→ **Available records**:
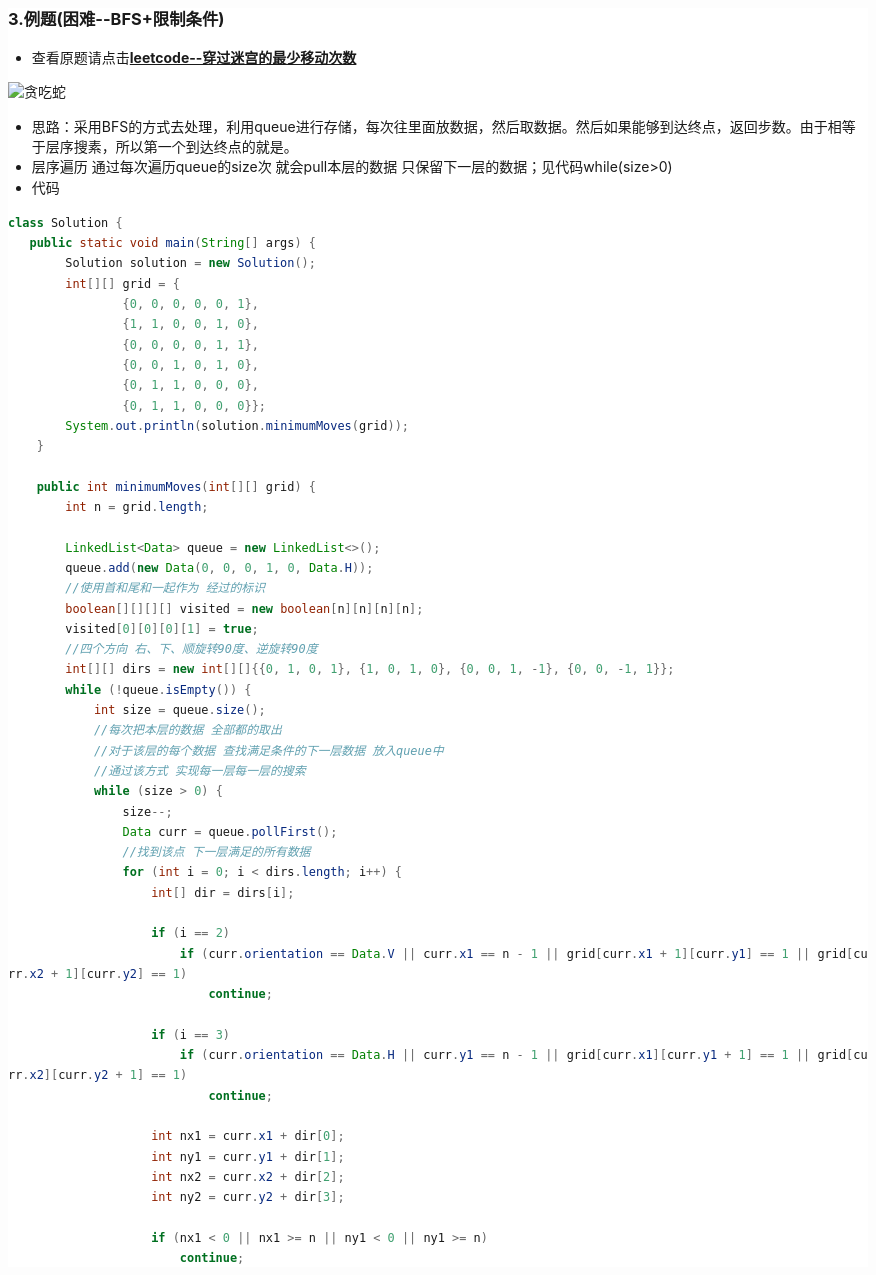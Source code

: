 ### 3.例题(困难--BFS+限制条件)

* 查看原题请点击[**leetcode--穿过迷宫的最少移动次数**](https://leetcode-cn.com/problems/minimum-moves-to-reach-target-with-rotations/)

![贪吃蛇](https://github.com/nullWolf007/images/raw/master/%E6%95%B0%E6%8D%AE%E7%BB%93%E6%9E%84%E7%AE%97%E6%B3%95/%E5%B8%B8%E8%A7%81%E7%AE%97%E6%B3%95%E6%8A%80%E5%B7%A7/%E8%B4%AA%E5%90%83%E8%9B%87.png)

* 思路：采用BFS的方式去处理，利用queue进行存储，每次往里面放数据，然后取数据。然后如果能够到达终点，返回步数。由于相等于层序搜素，所以第一个到达终点的就是。
* 层序遍历 通过每次遍历queue的size次 就会pull本层的数据 只保留下一层的数据；见代码while(size>0)
* 代码

```java
class Solution {
   public static void main(String[] args) {
        Solution solution = new Solution();
        int[][] grid = {
                {0, 0, 0, 0, 0, 1},
                {1, 1, 0, 0, 1, 0},
                {0, 0, 0, 0, 1, 1},
                {0, 0, 1, 0, 1, 0},
                {0, 1, 1, 0, 0, 0},
                {0, 1, 1, 0, 0, 0}};
        System.out.println(solution.minimumMoves(grid));
    }
    
    public int minimumMoves(int[][] grid) {
        int n = grid.length;

        LinkedList<Data> queue = new LinkedList<>();
        queue.add(new Data(0, 0, 0, 1, 0, Data.H));
        //使用首和尾和一起作为 经过的标识
        boolean[][][][] visited = new boolean[n][n][n][n];
        visited[0][0][0][1] = true;
        //四个方向 右、下、顺旋转90度、逆旋转90度
        int[][] dirs = new int[][]{{0, 1, 0, 1}, {1, 0, 1, 0}, {0, 0, 1, -1}, {0, 0, -1, 1}};
        while (!queue.isEmpty()) {
            int size = queue.size();
            //每次把本层的数据 全部都的取出
            //对于该层的每个数据 查找满足条件的下一层数据 放入queue中
            //通过该方式 实现每一层每一层的搜索
            while (size > 0) {
                size--;
                Data curr = queue.pollFirst();
                //找到该点 下一层满足的所有数据
                for (int i = 0; i < dirs.length; i++) {
                    int[] dir = dirs[i];

                    if (i == 2)
                        if (curr.orientation == Data.V || curr.x1 == n - 1 || grid[curr.x1 + 1][curr.y1] == 1 || grid[curr.x2 + 1][curr.y2] == 1)
                            continue;

                    if (i == 3)
                        if (curr.orientation == Data.H || curr.y1 == n - 1 || grid[curr.x1][curr.y1 + 1] == 1 || grid[curr.x2][curr.y2 + 1] == 1)
                            continue;

                    int nx1 = curr.x1 + dir[0];
                    int ny1 = curr.y1 + dir[1];
                    int nx2 = curr.x2 + dir[2];
                    int ny2 = curr.y2 + dir[3];

                    if (nx1 < 0 || nx1 >= n || ny1 < 0 || ny1 >= n)
                        continue;
```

→ **Task brief**: Copy the material above in full and exactly, skipping pictures.

→ **Reply**:
Source code

: ### 3.例题(困难--BFS+限制条件)

* 查看原题请点击[**leetcode--穿过迷宫的最少移动次数**](https://leetcode-cn.com/problems/minimum-moves-to-reach-target-with-rotations/)

![贪吃蛇](https://github.com/nullWolf007/images/raw/master/%E6%95%B0%E6%8D%AE%E7%BB%93%E6%9E%84%E7%AE%97%E6%B3%95/%E5%B8%B8%E8%A7%81%E7%AE%97%E6%B3%95%E6%8A%80%E5%B7%A7/%E8%B4%AA%E5%90%83%E8%9B%87.png)

* 思路：采用BFS的方式去处理，利用queue进行存储，每次往里面放数据，然后取数据。然后如果能够到达终点，返回步数。由于相等于层序搜素，所以第一个到达终点的就是。
* 层序遍历 通过每次遍历queue的size次 就会pull本层的数据 只保留下一层的数据；见代码while(size>0)
* 代码

```java
class Solution {
   public static void main(String[] args) {
        Solution solution = new Solution();
        int[][] grid = {
                {0, 0, 0, 0, 0, 1},
                {1, 1, 0, 0, 1, 0},
                {0, 0, 0, 0, 1, 1},
                {0, 0, 1, 0, 1, 0},
                {0, 1, 1, 0, 0, 0},
                {0, 1, 1, 0, 0, 0}};
        System.out.println(solution.minimumMoves(grid));
    }
    
    public int minimumMoves(int[][] grid) {
        int n = grid.length;

        LinkedList<Data> queue = new LinkedList<>();
        queue.add(new Data(0, 0, 0, 1, 0, Data.H));
        //使用首和尾和一起作为 经过的标识
        boolean[][][][] visited = new boolean[n][n][n][n];
        visited[0][0][0][1] = true;
        //四个方向 右、下、顺旋转90度、逆旋转90度
        int[][] dirs = new int[][]{{0, 1, 0, 1}, {1, 0, 1, 0}, {0, 0, 1, -1}, {0, 0, -1, 1}};
        while (!queue.isEmpty()) {
            int size = queue.size();
            //每次把本层的数据 全部都的取出
            //对于该层的每个数据 查找满足条件的下一层数据 放入queue中
            //通过该方式 实现每一层每一层的搜索
            while (size > 0) {
                size--;
                Data curr = queue.pollFirst();
                //找到该点 下一层满足的所有数据
                for (int i = 0; i < dirs.length; i++) {
                    int[] dir = dirs[i];

                    if (i == 2)
                        if (curr.orientation == Data.V || curr.x1 == n - 1 || grid[curr.x1 + 1][curr.y1] == 1 || grid[curr.x2 + 1][curr.y2] == 1)
                            continue;

                    if (i == 3)
                        if (curr.orientation == Data.H || curr.y1 == n - 1 || grid[curr.x1][curr.y1 + 1] == 1 || grid[curr.x2][curr.y2 + 1] == 1)
                            continue;

                    int nx1 = curr.x1 + dir[0];
                    int ny1 = curr.y1 + dir[1];
                    int nx2 = curr.x2 + dir[2];
                    int ny2 = curr.y2 + dir[3];

                    if (nx1 < 0 || nx1 >= n || ny1 < 0 || ny1 >= n)
                        continue;
```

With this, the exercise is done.